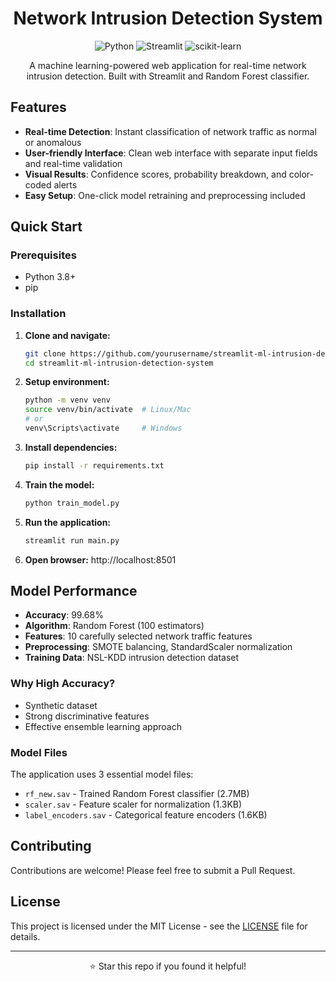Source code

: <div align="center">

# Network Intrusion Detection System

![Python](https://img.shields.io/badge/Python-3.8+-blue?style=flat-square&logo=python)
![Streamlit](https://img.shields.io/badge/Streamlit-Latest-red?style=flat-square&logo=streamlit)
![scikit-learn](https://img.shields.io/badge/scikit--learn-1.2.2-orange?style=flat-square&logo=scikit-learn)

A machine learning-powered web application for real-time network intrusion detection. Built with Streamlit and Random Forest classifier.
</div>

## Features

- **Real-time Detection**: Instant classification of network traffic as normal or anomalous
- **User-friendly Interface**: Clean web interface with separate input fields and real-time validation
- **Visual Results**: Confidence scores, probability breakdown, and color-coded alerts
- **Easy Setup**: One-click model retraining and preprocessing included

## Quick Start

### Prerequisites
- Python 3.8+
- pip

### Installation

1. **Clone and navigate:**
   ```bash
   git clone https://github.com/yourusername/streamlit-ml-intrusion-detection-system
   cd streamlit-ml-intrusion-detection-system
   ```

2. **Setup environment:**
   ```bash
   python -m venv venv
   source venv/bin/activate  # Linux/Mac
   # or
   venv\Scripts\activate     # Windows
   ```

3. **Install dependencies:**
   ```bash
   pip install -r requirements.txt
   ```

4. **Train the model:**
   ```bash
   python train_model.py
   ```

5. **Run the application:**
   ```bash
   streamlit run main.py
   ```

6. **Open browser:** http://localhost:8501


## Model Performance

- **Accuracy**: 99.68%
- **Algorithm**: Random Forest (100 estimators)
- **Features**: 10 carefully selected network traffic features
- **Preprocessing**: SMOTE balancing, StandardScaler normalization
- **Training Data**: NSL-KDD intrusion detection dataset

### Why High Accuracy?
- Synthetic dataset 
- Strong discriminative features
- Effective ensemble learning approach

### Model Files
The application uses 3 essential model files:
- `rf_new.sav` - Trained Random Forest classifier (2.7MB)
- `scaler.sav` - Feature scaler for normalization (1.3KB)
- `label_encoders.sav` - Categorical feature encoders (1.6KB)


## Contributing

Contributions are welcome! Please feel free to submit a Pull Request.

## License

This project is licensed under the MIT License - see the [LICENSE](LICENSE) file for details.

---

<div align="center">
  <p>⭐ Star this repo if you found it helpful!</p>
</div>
• • •
Task directions:
Of all the lines in the data above, show only those that hold the word "classifier".

Response to the task:
A machine learning-powered web application for real-time network intrusion detection. Built with Streamlit and Random Forest classifier.
- `rf_new.sav` - Trained Random Forest classifier (2.7MB)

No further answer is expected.